In a world where one in four people still don’t have access to clean drinking water — a disproportionate amount of whom reside in poverty-stricken areas — scientists have been steadily coming up with ways to purify wastewater so it can be added back to humanity’s fresh water supply.
One mechanism, dubbed anaerobic filtration, has been leading the charge as it uses very little energy to convert lots of sewage water into a consumable form. But there’s a glaring issue. While cleaning up water, anaerobic filtration tends to create dangerous byproducts called sulfides. These are extremely harmful to our health and pollutive for the environment.
The Centers for Disease Control and Prevention, for instance, writes that inhaling hydrogen sulfide could lead to symptoms like difficulty breathing, tremors, eye and skin irritation, loss of consciousness and, at high concentrations, even death. You just need to be close enough to the chemical to breathe it in, meaning onsite workers at wastewater treatment plants are right in the line of fire.
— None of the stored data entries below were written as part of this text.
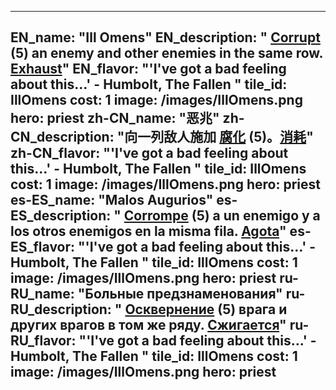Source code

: ---

EN_name: "Ill Omens"
EN_description: " <u>Corrupt</u> (5) an enemy and other enemies in the same row. <u>Exhaust</u>"
EN_flavor: "'I've got a bad feeling about this...' - Humbolt, The Fallen "
tile_id: IllOmens
cost: 1
image: /images/IllOmens.png
hero: priest
zh-CN_name: "恶兆"
zh-CN_description: "向一列敌人施加 <u>腐化</u> (5)。<u>消耗</u>"
zh-CN_flavor: "'I've got a bad feeling about this...' - Humbolt, The Fallen "
tile_id: IllOmens
cost: 1
image: /images/IllOmens.png
hero: priest
es-ES_name: "Malos Augurios"
es-ES_description: " <u>Corrompe</u> (5) a un enemigo y a los otros enemigos en la misma fila. <u>Agota</u>"
es-ES_flavor: "'I've got a bad feeling about this...' - Humbolt, The Fallen "
tile_id: IllOmens
cost: 1
image: /images/IllOmens.png
hero: priest
ru-RU_name: "Больные предзнаменования"
ru-RU_description: " <u>Осквернение</u> (5) врага и других врагов в том же ряду. <u>Сжигается</u>"
ru-RU_flavor: "'I've got a bad feeling about this...' - Humbolt, The Fallen "
tile_id: IllOmens
cost: 1
image: /images/IllOmens.png
hero: priest
---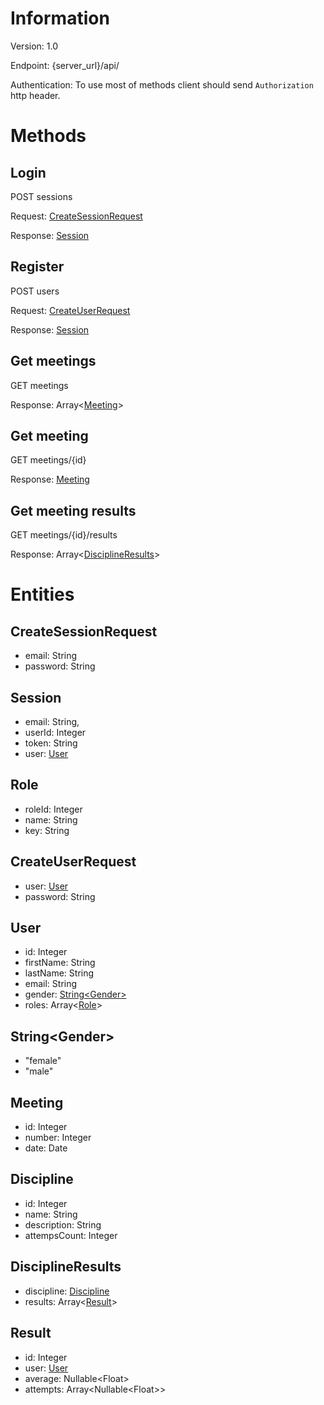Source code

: # Information

Version: 1.0

Endpoint: {server_url}/api/

Authentication: To use most of methods client should send `Authorization` http header.

# Methods

## Login
POST sessions

Request: [CreateSessionRequest](#createsessionrequest)

Response: [Session](#session)

## Register
POST users

Request: [CreateUserRequest](#createuserrequest)

Response: [Session](#session)

## Get meetings
GET meetings

Response: Array\<[Meeting](#meeting)\>

## Get meeting
GET meetings/{id}

Response: [Meeting](#meeting)

## Get meeting results
GET meetings/{id}/results

Response: Array<[DisciplineResults](#disciplineresults)>

# Entities

## CreateSessionRequest 
- email: String
- password: String

## Session
- email: String,
- userId: Integer
- token: String
- user: [User](#user)

## Role
- roleId: Integer
- name: String
- key: String

## CreateUserRequest
- user: [User](#user)
- password: String

## User
- id: Integer
- firstName: String
- lastName: String
- email: String
- gender: [String\<Gender\>](#stringgender)
- roles: Array\<[Role](#role)\>

## String\<Gender\>
- "female"
- "male"

## Meeting
- id: Integer
- number: Integer
- date: Date

## Discipline
- id: Integer
- name: String
- description: String
- attempsCount: Integer

## DisciplineResults
- discipline: [Discipline](#discipline)
- results: Array\<[Result](#result)\>

## Result
- id: Integer
- user: [User](#user)
- average: Nullable\<Float\>
- attempts: Array\<Nullable\<Float\>\>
Zeroing in on this pressing dilemma, in a paper published Wednesday in the journal ES&T Engineering, Stanford researchers reveal a way of reframing the so-called cost of anaerobic filtration as a hidden treasure. Not only did the team develop a fascinating way to translate wastewater-based toxic sulfides into safe compounds but also into highly valuable resources for agricultural and rechargeable technologies.
“We are always looking for ways to close the loop on chemical manufacturing processes,” Will Tarpeh, an assistant professor of chemical engineering at Stanford University and senior author of the study, said in a statement.
Typically, per the study, scientists try to tackle the sulfide problem by using certain chemicals to separate the sulfur derivatives into non-toxic components. But that, the researchers say, often corrodes purification system pipes, thus lowering overall effectiveness of clean water generation.
The team behind the new study, on the other hand, deals with the sulfides by employing what’s called electrochemical sulfur oxidation. “The process I’m working on is to convert sulfides in wastewater electrochemically into something more valuable, for example sulfuric acid, which can be used in many manufacturing processes and also fertilizers,” Xiaohan Shao, a Ph.D. student in civil and environmental engineering at Stanford University and lead author of the study, said in a video overview of the study.
Basically, this electrochemical system gives researchers the option to morph the toxic sulfides into other sulfur derivatives, thereby eliminating the threatening chemical from anaerobic filtration altogether. According to the team, this procedure requires so little energy that it could be fully powered by renewable sources and be applied to sewage supplies of entire cities.
“We can integrate our process into other advanced wastewater treatment technologies to [make] the gap between wastewater and drinking water smaller,” Shao said in the video overview. “And in terms of the chemicals we produce, we are adding these recovered products to the supply chain and it’ll help with agriculture — and in manufacturing, you’ll [reduce] raw material consumption.”
One among the cadre of scientists aiming to address water shortages worldwide, some of whom are focusing on self-contained solar panel systems that pull water out of thin air, Shao remarked, “Hopefully, this study will help accelerate adoption of technology that mitigates pollution, recovers valuable resources and creates potable water all at the same time.”